• Assignment
Search the entries for the word "first". Copy every line that holds it.

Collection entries
'''
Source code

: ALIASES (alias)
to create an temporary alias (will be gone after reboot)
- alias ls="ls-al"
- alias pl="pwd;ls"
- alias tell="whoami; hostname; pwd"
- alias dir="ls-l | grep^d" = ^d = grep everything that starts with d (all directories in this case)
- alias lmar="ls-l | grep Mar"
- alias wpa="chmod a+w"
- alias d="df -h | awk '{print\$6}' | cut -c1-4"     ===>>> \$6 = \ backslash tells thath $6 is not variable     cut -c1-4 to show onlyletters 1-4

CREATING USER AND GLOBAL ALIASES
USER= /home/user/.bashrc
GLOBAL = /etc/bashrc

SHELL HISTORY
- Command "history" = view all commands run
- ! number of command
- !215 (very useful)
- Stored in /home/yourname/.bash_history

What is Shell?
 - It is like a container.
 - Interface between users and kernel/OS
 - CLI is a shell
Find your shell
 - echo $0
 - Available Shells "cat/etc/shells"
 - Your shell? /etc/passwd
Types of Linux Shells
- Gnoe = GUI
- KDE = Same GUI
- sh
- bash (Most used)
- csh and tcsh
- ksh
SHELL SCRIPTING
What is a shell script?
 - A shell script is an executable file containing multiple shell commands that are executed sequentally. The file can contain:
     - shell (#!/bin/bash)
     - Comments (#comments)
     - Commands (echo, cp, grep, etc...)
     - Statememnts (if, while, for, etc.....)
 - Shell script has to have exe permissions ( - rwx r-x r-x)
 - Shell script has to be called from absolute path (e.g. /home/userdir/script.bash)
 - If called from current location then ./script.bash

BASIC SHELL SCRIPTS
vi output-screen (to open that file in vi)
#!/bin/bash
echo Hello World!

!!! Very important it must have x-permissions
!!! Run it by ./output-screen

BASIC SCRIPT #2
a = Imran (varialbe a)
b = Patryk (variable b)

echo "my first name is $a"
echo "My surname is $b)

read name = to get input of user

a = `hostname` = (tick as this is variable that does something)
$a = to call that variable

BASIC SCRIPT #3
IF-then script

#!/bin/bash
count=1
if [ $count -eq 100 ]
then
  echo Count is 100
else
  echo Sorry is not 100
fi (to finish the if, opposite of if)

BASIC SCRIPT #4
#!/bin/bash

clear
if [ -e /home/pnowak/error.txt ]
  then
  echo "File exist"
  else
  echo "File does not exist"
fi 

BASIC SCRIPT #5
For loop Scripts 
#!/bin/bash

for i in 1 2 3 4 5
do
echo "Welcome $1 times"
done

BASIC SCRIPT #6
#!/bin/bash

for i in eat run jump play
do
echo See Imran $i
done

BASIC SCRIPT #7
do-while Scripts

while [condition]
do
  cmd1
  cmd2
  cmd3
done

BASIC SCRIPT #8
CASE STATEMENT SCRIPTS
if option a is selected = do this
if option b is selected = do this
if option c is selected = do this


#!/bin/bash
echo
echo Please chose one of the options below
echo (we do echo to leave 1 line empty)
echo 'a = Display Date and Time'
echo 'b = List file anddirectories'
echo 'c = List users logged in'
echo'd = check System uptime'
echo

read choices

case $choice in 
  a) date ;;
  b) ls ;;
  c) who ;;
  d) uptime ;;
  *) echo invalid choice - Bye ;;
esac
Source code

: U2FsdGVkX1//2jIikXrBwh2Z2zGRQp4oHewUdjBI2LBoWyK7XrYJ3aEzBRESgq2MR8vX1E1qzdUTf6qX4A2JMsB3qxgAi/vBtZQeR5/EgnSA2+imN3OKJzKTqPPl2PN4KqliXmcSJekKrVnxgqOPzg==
'''
'''
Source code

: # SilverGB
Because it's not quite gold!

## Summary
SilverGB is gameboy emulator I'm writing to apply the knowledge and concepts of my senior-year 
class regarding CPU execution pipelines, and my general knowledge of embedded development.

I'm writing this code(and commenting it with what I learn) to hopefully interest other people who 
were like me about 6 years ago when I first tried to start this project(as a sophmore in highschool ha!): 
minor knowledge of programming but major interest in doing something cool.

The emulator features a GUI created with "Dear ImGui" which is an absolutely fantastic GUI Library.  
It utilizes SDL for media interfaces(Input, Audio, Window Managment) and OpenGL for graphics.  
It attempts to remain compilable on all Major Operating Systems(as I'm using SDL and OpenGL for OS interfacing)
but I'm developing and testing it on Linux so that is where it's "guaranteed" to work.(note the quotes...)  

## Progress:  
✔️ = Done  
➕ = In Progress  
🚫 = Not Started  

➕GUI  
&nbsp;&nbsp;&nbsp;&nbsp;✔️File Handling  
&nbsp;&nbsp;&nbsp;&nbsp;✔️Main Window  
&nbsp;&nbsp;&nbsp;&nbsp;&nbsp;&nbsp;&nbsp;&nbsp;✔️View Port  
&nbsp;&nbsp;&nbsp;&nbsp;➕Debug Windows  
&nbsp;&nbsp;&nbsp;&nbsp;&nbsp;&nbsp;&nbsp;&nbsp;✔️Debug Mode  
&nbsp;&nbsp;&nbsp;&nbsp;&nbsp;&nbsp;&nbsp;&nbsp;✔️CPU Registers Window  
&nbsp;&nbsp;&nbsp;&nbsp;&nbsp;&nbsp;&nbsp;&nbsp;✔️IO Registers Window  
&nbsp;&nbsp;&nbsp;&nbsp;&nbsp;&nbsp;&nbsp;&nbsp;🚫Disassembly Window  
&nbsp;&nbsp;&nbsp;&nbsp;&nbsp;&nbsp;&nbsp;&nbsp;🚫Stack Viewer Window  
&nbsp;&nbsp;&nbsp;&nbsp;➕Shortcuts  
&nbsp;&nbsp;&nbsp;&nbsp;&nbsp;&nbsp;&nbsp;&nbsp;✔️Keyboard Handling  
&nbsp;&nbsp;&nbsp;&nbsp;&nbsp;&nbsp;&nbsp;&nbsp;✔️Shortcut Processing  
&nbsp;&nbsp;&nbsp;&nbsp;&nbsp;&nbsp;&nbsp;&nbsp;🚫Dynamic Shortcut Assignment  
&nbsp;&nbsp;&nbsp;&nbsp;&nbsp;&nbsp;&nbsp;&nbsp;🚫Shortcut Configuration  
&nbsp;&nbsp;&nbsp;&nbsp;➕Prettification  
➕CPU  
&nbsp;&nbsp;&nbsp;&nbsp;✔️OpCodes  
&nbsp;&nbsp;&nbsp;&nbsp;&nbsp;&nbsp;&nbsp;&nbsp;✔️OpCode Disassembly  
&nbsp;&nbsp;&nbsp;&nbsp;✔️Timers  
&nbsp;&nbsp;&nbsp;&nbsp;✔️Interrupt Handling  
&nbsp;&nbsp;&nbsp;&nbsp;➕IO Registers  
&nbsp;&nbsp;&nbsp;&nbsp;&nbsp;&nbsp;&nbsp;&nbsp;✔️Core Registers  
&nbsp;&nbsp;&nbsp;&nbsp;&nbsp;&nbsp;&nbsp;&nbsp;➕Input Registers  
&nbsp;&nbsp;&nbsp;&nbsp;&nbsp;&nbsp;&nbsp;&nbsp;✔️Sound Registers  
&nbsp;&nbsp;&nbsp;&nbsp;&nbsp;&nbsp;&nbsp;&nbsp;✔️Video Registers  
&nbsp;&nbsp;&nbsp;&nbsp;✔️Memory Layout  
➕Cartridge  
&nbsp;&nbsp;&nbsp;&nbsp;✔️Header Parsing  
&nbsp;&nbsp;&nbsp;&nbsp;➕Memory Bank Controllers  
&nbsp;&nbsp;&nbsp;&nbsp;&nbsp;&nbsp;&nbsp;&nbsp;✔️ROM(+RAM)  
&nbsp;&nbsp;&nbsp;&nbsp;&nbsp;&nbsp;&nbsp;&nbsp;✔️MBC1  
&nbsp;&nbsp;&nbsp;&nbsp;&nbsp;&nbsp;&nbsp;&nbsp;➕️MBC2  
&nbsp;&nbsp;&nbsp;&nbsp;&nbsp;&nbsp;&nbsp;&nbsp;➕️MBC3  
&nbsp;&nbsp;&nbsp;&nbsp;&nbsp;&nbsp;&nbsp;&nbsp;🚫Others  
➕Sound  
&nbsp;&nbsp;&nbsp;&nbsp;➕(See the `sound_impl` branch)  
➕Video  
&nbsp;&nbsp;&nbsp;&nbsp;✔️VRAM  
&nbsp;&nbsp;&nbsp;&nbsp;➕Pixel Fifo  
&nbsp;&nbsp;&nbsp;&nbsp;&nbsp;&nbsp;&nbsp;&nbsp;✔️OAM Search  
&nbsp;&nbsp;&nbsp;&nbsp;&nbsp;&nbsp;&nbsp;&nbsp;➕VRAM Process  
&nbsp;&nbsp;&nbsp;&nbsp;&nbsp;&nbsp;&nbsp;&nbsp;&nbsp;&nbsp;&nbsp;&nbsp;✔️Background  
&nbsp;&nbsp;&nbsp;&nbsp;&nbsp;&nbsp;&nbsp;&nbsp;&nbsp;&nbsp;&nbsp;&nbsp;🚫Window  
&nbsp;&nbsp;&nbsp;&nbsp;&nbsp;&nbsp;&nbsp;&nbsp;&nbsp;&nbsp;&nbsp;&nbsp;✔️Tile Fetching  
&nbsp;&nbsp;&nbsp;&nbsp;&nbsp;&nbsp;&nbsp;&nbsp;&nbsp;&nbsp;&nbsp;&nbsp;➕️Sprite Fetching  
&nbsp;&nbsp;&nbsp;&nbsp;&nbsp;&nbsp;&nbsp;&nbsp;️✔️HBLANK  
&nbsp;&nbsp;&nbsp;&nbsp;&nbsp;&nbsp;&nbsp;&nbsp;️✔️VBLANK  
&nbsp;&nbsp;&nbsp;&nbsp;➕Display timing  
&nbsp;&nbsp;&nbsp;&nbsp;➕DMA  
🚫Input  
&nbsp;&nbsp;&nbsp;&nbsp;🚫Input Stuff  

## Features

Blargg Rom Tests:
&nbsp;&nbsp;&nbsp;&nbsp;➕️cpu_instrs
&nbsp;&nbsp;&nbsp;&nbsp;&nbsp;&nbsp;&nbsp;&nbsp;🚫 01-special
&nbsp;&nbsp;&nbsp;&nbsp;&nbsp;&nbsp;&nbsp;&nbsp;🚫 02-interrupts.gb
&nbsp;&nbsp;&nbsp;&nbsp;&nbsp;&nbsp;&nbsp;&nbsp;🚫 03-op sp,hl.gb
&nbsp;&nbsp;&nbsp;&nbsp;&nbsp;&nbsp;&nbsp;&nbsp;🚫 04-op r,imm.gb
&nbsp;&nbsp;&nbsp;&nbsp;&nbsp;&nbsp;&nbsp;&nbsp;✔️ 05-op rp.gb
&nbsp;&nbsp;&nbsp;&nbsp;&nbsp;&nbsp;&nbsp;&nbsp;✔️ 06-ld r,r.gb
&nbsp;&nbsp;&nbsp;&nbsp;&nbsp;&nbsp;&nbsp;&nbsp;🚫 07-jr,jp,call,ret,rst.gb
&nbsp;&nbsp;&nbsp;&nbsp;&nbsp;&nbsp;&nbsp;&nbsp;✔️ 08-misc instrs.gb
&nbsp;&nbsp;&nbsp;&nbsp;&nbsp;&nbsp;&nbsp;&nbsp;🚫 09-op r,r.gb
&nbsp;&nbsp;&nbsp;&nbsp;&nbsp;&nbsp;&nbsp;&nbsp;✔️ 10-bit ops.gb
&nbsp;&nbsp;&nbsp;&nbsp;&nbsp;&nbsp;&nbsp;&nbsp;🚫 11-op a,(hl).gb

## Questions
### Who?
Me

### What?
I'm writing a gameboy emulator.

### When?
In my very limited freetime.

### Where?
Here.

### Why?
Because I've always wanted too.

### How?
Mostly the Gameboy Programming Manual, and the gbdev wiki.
'''
• Task response
echo "my first name is $a"
were like me about 6 years ago when I first tried to start this project(as a sophmore in highschool ha!): 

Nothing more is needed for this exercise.